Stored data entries
■ ■ ■ ■

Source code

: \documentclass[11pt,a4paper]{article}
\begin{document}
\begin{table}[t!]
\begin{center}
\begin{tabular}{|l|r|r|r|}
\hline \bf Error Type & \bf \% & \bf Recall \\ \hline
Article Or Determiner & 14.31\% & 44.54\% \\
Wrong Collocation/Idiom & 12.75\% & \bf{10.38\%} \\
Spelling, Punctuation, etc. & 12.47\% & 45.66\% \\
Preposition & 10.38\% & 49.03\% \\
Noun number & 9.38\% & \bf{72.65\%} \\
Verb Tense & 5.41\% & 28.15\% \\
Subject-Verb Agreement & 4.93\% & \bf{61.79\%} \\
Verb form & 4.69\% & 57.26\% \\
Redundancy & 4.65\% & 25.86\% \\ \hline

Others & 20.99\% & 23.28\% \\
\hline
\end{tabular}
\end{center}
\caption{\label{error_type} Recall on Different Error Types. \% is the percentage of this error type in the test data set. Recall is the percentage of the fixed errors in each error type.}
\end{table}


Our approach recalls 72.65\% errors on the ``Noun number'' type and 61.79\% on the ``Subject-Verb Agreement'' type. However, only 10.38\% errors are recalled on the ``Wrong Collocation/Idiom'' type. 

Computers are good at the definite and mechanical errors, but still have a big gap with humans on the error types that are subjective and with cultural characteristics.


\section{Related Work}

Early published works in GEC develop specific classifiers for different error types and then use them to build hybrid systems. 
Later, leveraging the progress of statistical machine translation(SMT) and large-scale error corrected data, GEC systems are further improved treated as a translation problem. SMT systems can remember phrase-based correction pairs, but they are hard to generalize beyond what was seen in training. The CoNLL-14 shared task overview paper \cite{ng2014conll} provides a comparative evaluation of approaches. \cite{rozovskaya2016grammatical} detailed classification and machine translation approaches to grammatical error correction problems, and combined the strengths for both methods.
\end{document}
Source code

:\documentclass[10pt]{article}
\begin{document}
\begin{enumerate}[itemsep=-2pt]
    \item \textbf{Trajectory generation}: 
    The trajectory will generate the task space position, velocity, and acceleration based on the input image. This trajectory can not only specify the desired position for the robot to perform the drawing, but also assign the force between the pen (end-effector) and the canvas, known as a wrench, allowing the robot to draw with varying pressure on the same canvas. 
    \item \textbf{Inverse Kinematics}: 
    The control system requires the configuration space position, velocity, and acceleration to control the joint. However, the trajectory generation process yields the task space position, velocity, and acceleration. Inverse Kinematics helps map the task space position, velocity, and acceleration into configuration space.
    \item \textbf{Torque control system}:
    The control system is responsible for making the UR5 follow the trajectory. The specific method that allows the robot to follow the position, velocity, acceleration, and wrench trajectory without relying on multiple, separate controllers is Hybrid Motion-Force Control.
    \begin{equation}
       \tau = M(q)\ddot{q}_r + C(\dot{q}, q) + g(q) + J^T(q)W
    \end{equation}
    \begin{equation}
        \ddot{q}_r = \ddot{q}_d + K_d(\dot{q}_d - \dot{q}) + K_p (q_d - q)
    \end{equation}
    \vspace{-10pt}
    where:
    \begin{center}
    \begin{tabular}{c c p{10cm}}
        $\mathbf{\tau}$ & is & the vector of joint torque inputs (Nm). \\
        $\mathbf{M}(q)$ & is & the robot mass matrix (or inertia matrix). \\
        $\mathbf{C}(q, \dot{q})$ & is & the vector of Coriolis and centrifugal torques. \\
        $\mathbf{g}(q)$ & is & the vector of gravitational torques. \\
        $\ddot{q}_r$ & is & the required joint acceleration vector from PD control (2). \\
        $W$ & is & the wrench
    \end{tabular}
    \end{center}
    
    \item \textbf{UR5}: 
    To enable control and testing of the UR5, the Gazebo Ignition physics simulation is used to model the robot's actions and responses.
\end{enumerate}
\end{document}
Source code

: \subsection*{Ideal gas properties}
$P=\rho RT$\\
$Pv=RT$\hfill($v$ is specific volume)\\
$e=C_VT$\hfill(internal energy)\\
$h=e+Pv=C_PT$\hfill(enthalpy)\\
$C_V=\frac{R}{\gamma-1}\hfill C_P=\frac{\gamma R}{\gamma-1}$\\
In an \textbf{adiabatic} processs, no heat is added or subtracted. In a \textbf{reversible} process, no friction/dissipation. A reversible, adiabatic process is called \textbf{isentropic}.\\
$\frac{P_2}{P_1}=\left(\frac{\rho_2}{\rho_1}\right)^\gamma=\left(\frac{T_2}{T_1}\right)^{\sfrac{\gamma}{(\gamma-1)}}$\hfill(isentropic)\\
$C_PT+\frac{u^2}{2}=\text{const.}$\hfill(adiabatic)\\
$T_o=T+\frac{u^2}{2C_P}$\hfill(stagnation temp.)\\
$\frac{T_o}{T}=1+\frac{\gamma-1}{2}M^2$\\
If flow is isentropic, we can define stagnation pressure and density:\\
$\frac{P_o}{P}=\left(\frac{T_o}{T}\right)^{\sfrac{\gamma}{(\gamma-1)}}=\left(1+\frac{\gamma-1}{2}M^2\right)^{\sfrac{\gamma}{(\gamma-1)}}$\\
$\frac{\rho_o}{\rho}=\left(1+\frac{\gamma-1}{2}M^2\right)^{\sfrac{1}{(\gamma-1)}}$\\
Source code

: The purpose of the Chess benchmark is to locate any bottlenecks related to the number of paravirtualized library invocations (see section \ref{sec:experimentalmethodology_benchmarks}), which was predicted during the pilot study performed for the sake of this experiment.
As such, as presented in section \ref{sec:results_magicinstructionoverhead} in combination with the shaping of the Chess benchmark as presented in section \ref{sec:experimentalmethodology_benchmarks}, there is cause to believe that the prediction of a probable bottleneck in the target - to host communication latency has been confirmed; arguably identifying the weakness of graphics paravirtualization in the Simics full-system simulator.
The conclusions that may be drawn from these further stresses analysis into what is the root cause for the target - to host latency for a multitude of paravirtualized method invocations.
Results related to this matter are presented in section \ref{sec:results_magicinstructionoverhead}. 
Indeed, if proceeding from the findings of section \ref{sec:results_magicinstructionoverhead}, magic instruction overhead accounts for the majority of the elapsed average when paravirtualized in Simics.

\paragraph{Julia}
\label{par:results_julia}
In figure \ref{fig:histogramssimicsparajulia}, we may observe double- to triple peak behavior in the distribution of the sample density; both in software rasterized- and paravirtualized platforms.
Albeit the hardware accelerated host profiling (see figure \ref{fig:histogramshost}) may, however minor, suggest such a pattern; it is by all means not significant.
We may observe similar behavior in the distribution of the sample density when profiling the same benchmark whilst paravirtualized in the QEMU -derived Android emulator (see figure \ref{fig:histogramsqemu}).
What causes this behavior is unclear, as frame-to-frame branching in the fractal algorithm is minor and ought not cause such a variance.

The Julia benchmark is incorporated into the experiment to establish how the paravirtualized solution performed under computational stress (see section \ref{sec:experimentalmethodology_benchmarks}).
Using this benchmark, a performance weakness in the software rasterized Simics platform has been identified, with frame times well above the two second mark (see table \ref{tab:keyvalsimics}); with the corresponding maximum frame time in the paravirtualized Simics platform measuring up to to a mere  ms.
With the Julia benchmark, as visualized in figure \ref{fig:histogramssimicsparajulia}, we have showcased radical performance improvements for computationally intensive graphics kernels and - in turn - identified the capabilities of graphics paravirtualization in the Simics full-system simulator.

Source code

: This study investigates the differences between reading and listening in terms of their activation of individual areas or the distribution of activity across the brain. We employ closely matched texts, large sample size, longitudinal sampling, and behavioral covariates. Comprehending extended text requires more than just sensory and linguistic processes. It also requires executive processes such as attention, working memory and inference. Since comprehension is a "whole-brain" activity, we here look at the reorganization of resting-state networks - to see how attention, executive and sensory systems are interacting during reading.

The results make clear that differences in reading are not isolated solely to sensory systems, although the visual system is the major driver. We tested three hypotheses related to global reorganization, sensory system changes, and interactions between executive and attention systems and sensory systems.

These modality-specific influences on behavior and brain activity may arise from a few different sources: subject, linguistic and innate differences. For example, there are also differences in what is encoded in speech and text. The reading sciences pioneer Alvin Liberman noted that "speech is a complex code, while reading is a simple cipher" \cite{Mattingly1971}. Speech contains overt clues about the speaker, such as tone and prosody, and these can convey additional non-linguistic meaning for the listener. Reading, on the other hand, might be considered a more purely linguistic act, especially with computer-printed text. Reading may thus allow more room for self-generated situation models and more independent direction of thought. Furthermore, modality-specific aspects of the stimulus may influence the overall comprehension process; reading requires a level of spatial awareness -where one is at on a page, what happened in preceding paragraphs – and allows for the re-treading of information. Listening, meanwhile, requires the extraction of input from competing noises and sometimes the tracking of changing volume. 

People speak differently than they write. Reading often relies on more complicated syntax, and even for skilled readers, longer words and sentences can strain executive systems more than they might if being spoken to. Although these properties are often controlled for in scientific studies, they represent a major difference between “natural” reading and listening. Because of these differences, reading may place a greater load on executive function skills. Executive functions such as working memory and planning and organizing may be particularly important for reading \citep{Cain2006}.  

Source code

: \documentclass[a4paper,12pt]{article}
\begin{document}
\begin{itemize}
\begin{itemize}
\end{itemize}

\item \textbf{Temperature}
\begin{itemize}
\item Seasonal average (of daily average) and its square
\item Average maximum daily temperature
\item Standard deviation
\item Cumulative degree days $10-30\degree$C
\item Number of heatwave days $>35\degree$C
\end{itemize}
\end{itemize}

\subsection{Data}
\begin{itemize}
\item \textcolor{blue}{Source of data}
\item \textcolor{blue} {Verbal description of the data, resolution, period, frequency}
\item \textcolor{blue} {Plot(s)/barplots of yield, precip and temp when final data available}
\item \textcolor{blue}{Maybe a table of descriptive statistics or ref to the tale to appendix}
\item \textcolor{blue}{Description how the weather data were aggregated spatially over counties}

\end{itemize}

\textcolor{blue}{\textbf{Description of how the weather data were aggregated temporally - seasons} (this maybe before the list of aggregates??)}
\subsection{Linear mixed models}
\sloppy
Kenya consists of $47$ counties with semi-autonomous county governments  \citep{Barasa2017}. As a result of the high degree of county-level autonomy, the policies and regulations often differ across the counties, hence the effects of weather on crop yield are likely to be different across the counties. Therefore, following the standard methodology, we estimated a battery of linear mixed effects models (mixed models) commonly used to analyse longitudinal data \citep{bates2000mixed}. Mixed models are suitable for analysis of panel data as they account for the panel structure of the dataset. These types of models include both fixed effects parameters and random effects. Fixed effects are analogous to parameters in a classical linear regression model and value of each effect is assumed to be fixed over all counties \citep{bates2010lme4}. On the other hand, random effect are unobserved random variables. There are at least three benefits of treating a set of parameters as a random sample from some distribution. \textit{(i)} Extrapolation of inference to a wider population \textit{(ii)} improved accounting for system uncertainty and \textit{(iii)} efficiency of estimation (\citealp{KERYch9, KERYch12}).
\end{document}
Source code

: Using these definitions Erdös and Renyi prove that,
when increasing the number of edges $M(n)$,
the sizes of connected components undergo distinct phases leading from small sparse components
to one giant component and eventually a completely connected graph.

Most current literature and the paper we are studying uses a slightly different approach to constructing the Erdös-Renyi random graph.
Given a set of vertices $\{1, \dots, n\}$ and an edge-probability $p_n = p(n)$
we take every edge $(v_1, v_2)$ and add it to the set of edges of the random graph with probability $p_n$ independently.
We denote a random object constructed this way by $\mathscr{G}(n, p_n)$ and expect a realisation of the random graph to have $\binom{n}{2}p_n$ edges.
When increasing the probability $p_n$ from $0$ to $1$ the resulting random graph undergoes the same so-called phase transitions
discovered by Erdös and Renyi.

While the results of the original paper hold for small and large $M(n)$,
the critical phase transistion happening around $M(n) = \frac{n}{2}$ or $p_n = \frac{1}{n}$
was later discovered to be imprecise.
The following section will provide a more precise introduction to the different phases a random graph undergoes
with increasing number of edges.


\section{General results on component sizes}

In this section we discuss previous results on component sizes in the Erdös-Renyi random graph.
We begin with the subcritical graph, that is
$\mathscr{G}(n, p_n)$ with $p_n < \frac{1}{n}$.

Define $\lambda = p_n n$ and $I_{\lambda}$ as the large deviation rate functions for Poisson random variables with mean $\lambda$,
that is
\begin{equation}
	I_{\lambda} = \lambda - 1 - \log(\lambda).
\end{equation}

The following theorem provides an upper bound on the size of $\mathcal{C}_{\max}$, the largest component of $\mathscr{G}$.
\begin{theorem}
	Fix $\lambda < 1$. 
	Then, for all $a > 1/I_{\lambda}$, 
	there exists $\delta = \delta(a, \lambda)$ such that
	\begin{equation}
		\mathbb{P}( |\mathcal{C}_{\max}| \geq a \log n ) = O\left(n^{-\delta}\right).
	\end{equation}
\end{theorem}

■ ■ ■ ■

[WHAT NEEDS TO BE DONE] The entries above hold a line with "and its square" and a later line with "description of the". Write out exactly those lines and all lines between, nothing more.

[FINISHED EXERCISE]
\item Seasonal average (of daily average) and its square
\item Average maximum daily temperature
\item Standard deviation
\item Cumulative degree days $10-30\degree$C
\item Number of heatwave days $>35\degree$C
\end{itemize}
\end{itemize}

\subsection{Data}
\begin{itemize}
\item \textcolor{blue}{Source of data}
\item \textcolor{blue} {Verbal description of the data, resolution, period, frequency}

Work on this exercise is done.